▸ Problem to solve: The copy you return must match the listing word for word and carry no pictures.

### Material to process

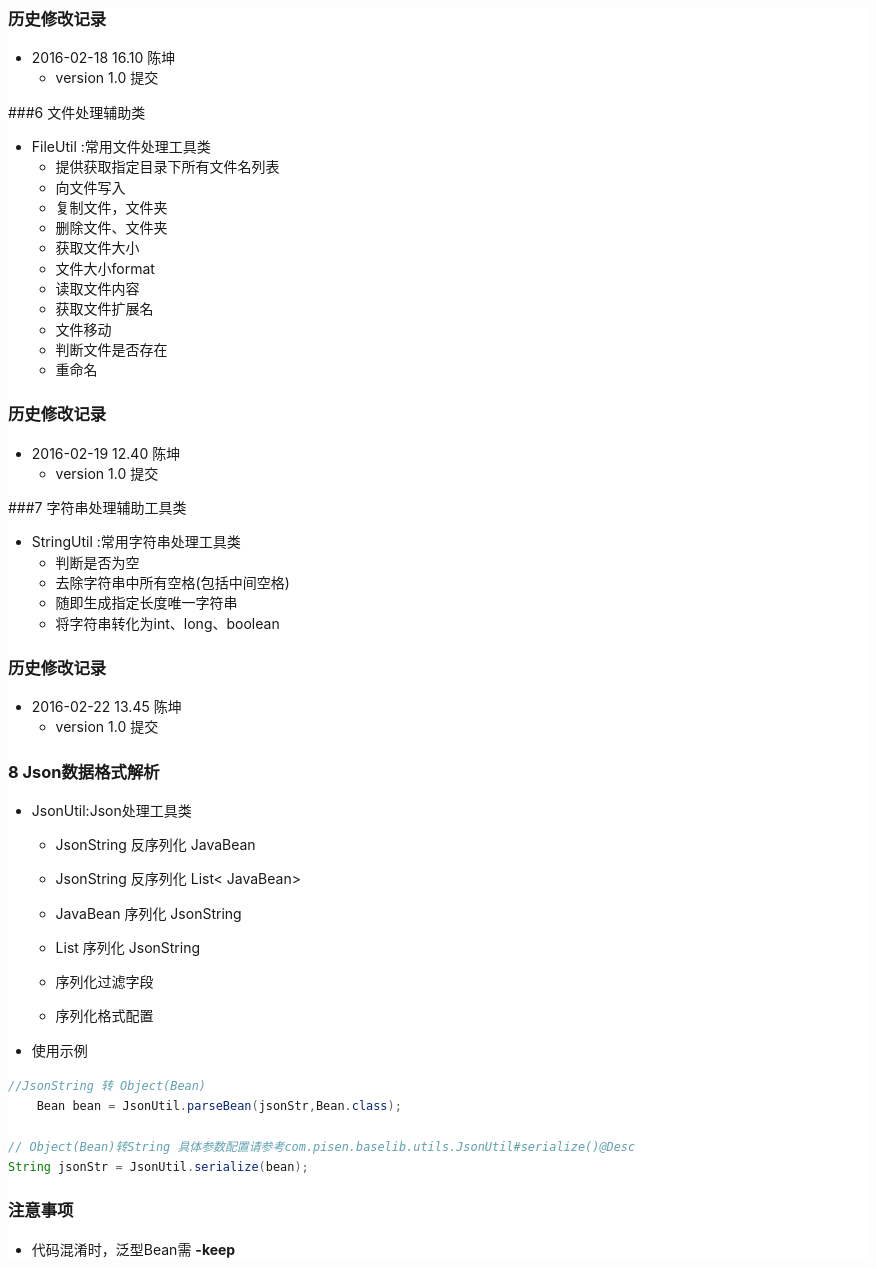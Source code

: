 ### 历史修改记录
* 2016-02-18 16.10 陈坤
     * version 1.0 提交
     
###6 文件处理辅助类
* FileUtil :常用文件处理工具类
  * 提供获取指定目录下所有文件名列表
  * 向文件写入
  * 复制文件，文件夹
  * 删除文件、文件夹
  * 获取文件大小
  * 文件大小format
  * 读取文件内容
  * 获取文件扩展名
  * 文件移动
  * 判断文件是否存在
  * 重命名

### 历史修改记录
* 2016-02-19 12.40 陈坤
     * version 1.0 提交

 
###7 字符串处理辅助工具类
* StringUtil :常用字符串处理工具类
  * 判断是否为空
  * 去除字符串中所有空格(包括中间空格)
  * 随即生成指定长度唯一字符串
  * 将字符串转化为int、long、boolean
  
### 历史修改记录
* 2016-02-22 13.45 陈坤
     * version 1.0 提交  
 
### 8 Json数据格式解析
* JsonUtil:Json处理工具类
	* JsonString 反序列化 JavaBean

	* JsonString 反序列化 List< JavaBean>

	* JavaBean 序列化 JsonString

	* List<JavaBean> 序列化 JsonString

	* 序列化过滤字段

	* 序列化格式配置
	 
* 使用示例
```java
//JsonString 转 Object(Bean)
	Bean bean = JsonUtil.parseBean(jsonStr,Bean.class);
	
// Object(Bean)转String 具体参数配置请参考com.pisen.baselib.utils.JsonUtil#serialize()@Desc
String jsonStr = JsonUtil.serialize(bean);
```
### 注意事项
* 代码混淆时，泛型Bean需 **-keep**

######

▸ Response area:
Source code

: ### 历史修改记录
* 2016-02-18 16.10 陈坤
     * version 1.0 提交
     
###6 文件处理辅助类
* FileUtil :常用文件处理工具类
  * 提供获取指定目录下所有文件名列表
  * 向文件写入
  * 复制文件，文件夹
  * 删除文件、文件夹
  * 获取文件大小
  * 文件大小format
  * 读取文件内容
  * 获取文件扩展名
  * 文件移动
  * 判断文件是否存在
  * 重命名

### 历史修改记录
* 2016-02-19 12.40 陈坤
     * version 1.0 提交

 
###7 字符串处理辅助工具类
* StringUtil :常用字符串处理工具类
  * 判断是否为空
  * 去除字符串中所有空格(包括中间空格)
  * 随即生成指定长度唯一字符串
  * 将字符串转化为int、long、boolean
  
### 历史修改记录
* 2016-02-22 13.45 陈坤
     * version 1.0 提交  
 
### 8 Json数据格式解析
* JsonUtil:Json处理工具类
	* JsonString 反序列化 JavaBean

	* JsonString 反序列化 List< JavaBean>

	* JavaBean 序列化 JsonString

	* List<JavaBean> 序列化 JsonString

	* 序列化过滤字段

	* 序列化格式配置
	 
* 使用示例
```java
//JsonString 转 Object(Bean)
	Bean bean = JsonUtil.parseBean(jsonStr,Bean.class);
	
// Object(Bean)转String 具体参数配置请参考com.pisen.baselib.utils.JsonUtil#serialize()@Desc
String jsonStr = JsonUtil.serialize(bean);
```
### 注意事项
* 代码混淆时，泛型Bean需 **-keep**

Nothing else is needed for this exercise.